**Problem requirements**.
Return the data below in full. Keep each character unchanged.

**Source texts of formatted documents**.
┌──

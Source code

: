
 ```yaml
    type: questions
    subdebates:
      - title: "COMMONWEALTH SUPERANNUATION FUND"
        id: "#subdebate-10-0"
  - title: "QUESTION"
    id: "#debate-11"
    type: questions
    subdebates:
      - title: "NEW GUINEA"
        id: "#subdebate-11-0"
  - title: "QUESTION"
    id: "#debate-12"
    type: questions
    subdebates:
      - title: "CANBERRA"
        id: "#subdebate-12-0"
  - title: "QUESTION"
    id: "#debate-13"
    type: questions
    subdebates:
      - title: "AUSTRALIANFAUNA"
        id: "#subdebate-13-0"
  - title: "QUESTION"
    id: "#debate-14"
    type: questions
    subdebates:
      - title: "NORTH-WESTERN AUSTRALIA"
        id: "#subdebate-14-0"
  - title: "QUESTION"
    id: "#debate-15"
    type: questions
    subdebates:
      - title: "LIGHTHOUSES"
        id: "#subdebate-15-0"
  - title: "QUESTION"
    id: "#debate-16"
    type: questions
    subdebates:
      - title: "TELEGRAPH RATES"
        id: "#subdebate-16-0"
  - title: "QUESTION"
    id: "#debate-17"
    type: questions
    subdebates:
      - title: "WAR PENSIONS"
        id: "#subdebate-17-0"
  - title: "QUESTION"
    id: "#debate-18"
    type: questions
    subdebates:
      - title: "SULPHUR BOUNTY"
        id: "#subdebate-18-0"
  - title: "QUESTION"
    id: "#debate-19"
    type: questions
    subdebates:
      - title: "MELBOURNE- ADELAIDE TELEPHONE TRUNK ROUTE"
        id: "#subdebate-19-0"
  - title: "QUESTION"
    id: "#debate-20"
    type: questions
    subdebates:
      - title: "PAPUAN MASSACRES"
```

└──

**Written response**.
Source code

:
 ```yaml
    type: questions
    subdebates:
      - title: "COMMONWEALTH SUPERANNUATION FUND"
        id: "#subdebate-10-0"
  - title: "QUESTION"
    id: "#debate-11"
    type: questions
    subdebates:
      - title: "NEW GUINEA"
        id: "#subdebate-11-0"
  - title: "QUESTION"
    id: "#debate-12"
    type: questions
    subdebates:
      - title: "CANBERRA"
        id: "#subdebate-12-0"
  - title: "QUESTION"
    id: "#debate-13"
    type: questions
    subdebates:
      - title: "AUSTRALIANFAUNA"
        id: "#subdebate-13-0"
  - title: "QUESTION"
    id: "#debate-14"
    type: questions
    subdebates:
      - title: "NORTH-WESTERN AUSTRALIA"
        id: "#subdebate-14-0"
  - title: "QUESTION"
    id: "#debate-15"
    type: questions
    subdebates:
      - title: "LIGHTHOUSES"
        id: "#subdebate-15-0"
  - title: "QUESTION"
    id: "#debate-16"
    type: questions
    subdebates:
      - title: "TELEGRAPH RATES"
        id: "#subdebate-16-0"
  - title: "QUESTION"
    id: "#debate-17"
    type: questions
    subdebates:
      - title: "WAR PENSIONS"
        id: "#subdebate-17-0"
  - title: "QUESTION"
    id: "#debate-18"
    type: questions
    subdebates:
      - title: "SULPHUR BOUNTY"
        id: "#subdebate-18-0"
  - title: "QUESTION"
    id: "#debate-19"
    type: questions
    subdebates:
      - title: "MELBOURNE- ADELAIDE TELEPHONE TRUNK ROUTE"
        id: "#subdebate-19-0"
  - title: "QUESTION"
    id: "#debate-20"
    type: questions
    subdebates:
      - title: "PAPUAN MASSACRES"
```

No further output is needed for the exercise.